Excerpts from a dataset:
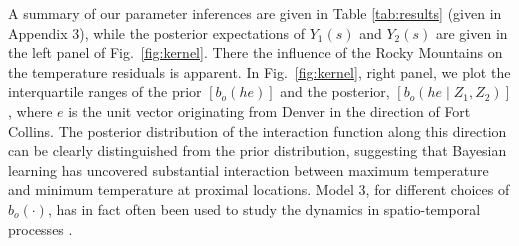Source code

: \documentclass[lineno]{biometrika}
\newcommand{\Bmat} {B}
\newcommand{\svec} {s}
\newcommand{\h}{h}
\newcommand{\e}{e}
\newcommand{\Zvec}{Z}
\begin{document}

 A summary of our parameter inferences are given in Table \ref{tab:results} (given in Appendix 3), while the posterior expectations of $Y_1(\svec)$ and $Y_2(\svec)$  are given in the left panel of Fig.~\ref{fig:kernel}. There the influence of the Rocky Mountains on the temperature residuals is apparent. In Fig.~\ref{fig:kernel}, right panel, we plot the interquartile ranges of the prior $[b_o(h\e)]$ and the posterior, $[b_o(h\e\mid \Zvec_1,\Zvec_2)]$, where $\e$ is the unit vector originating from Denver in the direction of Fort Collins. The posterior distribution of the interaction function along this direction can be clearly distinguished from the prior distribution, suggesting that Bayesian learning has uncovered substantial interaction between maximum temperature and minimum temperature at proximal locations. Model 3, for different choices of $b_o(\cdot)$, has in fact often been used to study the dynamics in spatio-temporal processes \citep{Kot_1986,Wikle_2002}.



\end{document}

*TASK REQUIREMENTS:*
The copy must include every record exactly and none of the pictures.

*ANSWER TO THE EXERCISE:*
Source code

: \documentclass[lineno]{biometrika}
\newcommand{\Bmat} {B}
\newcommand{\svec} {s}
\newcommand{\h}{h}
\newcommand{\e}{e}
\newcommand{\Zvec}{Z}
\begin{document}

 A summary of our parameter inferences are given in Table \ref{tab:results} (given in Appendix 3), while the posterior expectations of $Y_1(\svec)$ and $Y_2(\svec)$  are given in the left panel of Fig.~\ref{fig:kernel}. There the influence of the Rocky Mountains on the temperature residuals is apparent. In Fig.~\ref{fig:kernel}, right panel, we plot the interquartile ranges of the prior $[b_o(h\e)]$ and the posterior, $[b_o(h\e\mid \Zvec_1,\Zvec_2)]$, where $\e$ is the unit vector originating from Denver in the direction of Fort Collins. The posterior distribution of the interaction function along this direction can be clearly distinguished from the prior distribution, suggesting that Bayesian learning has uncovered substantial interaction between maximum temperature and minimum temperature at proximal locations. Model 3, for different choices of $b_o(\cdot)$, has in fact often been used to study the dynamics in spatio-temporal processes \citep{Kot_1986,Wikle_2002}.



\end{document}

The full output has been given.